The customer will draw a cheque and present it to the bank. The bank where this cheque is deposited is known as the collecting bank. The collecting bank will take the image of the cheque leaf that has been presented and also read the information line with the magnetic ink character recognition (MICR) code on the cheque. The information together with the amount to be paid is sent to the paying bank through the automated clearing House for settlement.
The new cheque truncation system is relevant for Kenya shillings and domestic foreign currency cheques drawn on Kenyan banks. This includs United States, Euro and Sterling Pound cheques. For offshore drawn cheques, the old process will not be changed
Advantages for Bank cheque truncation system in Kenya
- Cheque truncation will reduce the time it takes to transmit data between banks.
- The time saved will reduce the clearing time
- There will be accurate reconciliation of accounts
- Paperwork will be minimal.
- Fraud avenues emanating from cheque substitution will be reduced because of the elimination of physical movement of cheques. Any changes on the cheque leaf can be detected.
- The liquidity of the economy will be generally improved because of the reduction of the clearing cycle. The time taken to clear funds will be faster ensuring funds circulate in the economy at faster rates.
Security features for the Bank cheque truncation system in Kenya
- The customer should use dark coloured ink which could either be black or blue when drawing the cheques. This is because the new cheques have been redesigned with security features that identify alterations and fraud attempts. Bank stamps should not be placed where they interfere with the clear appearance of the cheque image.
- Transmission of the cheque details from one bank to another will be encrypted and other security techniques enhanced, so that integrity of data from one bank to another is maintained. Banks cannot alter the cheques either and any attempt to make alterations will result in the image being returned to the originating bank.
- There is a security water mark in the design
- Extensive use of new ultra violet sensitive paper
- Tamper evident paper stock
- Micro text features
- Corporate size cheque leaves which are 4 inches width and 7 inches length. The size of the new cheques is important because of the enhanced security features and the new scanners will easily pick and transmit the cheque settlement details for the electronic clearing process.
Unlike in previous operations, where a cheque is unpaid it will not be returned to the customer. The collecting bank will instead issue an Image Returned Document (IRD) to the payee. The document contains the unpaid cheque image, the reason for the return and the payment information. The IRD can be represented depending on the reason for unpaying.The IRD is sufficient advice for the unpaid cheque.

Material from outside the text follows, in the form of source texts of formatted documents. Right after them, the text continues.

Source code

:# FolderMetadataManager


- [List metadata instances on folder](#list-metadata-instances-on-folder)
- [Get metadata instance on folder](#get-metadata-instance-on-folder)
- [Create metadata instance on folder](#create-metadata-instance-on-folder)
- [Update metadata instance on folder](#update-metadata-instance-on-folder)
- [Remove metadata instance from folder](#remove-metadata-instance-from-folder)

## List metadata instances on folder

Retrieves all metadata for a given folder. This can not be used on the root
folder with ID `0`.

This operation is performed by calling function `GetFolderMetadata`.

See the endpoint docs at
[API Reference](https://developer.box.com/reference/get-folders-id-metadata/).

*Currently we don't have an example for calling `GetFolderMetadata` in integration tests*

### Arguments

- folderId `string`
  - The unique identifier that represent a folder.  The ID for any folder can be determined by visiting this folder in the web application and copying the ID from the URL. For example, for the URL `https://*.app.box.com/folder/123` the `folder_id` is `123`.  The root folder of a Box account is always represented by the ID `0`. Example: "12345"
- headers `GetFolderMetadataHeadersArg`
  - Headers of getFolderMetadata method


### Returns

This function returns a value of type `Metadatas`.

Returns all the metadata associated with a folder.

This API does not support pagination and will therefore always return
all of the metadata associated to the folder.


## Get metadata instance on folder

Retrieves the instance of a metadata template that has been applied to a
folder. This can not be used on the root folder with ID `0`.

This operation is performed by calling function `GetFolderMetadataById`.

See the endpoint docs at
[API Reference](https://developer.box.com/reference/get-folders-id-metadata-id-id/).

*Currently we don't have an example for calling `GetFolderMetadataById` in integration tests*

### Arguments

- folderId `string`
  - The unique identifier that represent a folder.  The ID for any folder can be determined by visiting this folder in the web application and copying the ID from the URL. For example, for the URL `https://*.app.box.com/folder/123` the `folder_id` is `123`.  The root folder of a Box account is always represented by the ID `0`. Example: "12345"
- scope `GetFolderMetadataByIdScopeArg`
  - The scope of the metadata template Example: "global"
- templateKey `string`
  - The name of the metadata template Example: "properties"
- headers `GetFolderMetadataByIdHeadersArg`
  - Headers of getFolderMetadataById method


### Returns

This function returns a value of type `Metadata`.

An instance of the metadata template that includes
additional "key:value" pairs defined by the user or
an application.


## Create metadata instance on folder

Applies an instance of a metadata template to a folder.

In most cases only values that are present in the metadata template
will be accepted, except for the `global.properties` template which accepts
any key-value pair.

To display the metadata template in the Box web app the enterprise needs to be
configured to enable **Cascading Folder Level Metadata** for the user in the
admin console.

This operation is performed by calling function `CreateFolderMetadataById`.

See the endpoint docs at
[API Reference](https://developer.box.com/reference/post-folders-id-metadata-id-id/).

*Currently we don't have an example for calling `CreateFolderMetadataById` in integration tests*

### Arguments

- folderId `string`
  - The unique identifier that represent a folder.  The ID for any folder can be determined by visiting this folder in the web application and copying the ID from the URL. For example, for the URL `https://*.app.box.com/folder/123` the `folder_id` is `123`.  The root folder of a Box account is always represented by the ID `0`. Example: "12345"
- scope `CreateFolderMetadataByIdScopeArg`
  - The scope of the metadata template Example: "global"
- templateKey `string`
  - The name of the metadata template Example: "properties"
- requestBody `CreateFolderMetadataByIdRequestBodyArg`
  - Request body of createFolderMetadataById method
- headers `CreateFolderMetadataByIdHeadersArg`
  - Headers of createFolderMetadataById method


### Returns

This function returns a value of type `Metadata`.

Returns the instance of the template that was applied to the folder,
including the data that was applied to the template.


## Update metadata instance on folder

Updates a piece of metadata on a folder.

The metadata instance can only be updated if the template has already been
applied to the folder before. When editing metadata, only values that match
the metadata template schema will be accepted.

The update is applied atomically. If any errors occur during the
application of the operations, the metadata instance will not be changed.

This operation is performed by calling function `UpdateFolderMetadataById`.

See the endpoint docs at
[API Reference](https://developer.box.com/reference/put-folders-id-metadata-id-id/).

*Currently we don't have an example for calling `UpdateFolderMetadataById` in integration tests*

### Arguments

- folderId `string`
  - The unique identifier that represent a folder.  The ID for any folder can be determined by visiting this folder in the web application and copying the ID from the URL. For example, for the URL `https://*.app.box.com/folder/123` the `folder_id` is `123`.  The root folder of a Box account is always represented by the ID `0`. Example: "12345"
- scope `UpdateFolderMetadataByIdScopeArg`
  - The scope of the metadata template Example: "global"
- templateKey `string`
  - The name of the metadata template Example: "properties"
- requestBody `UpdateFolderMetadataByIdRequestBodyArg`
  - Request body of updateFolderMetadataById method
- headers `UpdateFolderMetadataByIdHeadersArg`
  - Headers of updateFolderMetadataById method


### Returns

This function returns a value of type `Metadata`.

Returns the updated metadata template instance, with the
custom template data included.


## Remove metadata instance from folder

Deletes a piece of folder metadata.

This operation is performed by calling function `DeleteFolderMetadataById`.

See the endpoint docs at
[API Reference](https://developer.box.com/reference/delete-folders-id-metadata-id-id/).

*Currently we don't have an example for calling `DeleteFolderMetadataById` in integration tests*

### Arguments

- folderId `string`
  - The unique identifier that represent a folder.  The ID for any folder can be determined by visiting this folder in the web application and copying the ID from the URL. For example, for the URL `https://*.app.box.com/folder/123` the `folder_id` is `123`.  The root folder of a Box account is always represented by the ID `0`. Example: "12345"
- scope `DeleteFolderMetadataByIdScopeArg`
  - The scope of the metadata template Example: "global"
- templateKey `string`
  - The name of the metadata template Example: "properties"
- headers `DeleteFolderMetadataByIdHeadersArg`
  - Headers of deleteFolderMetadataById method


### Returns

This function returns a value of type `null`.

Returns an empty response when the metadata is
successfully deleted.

Bank cheque truncation system customer requirements
The old cheque books must be replaced with the new ones. The deadline has been moved to August 2011 from 31st May 2011. When the deadline expires, the old cheque books will no longer be valid. Customers have to order the new cheque books from their banks as they normally do. The Bank cheque truncation system channel in Kenya will improve the banking sector service to customers.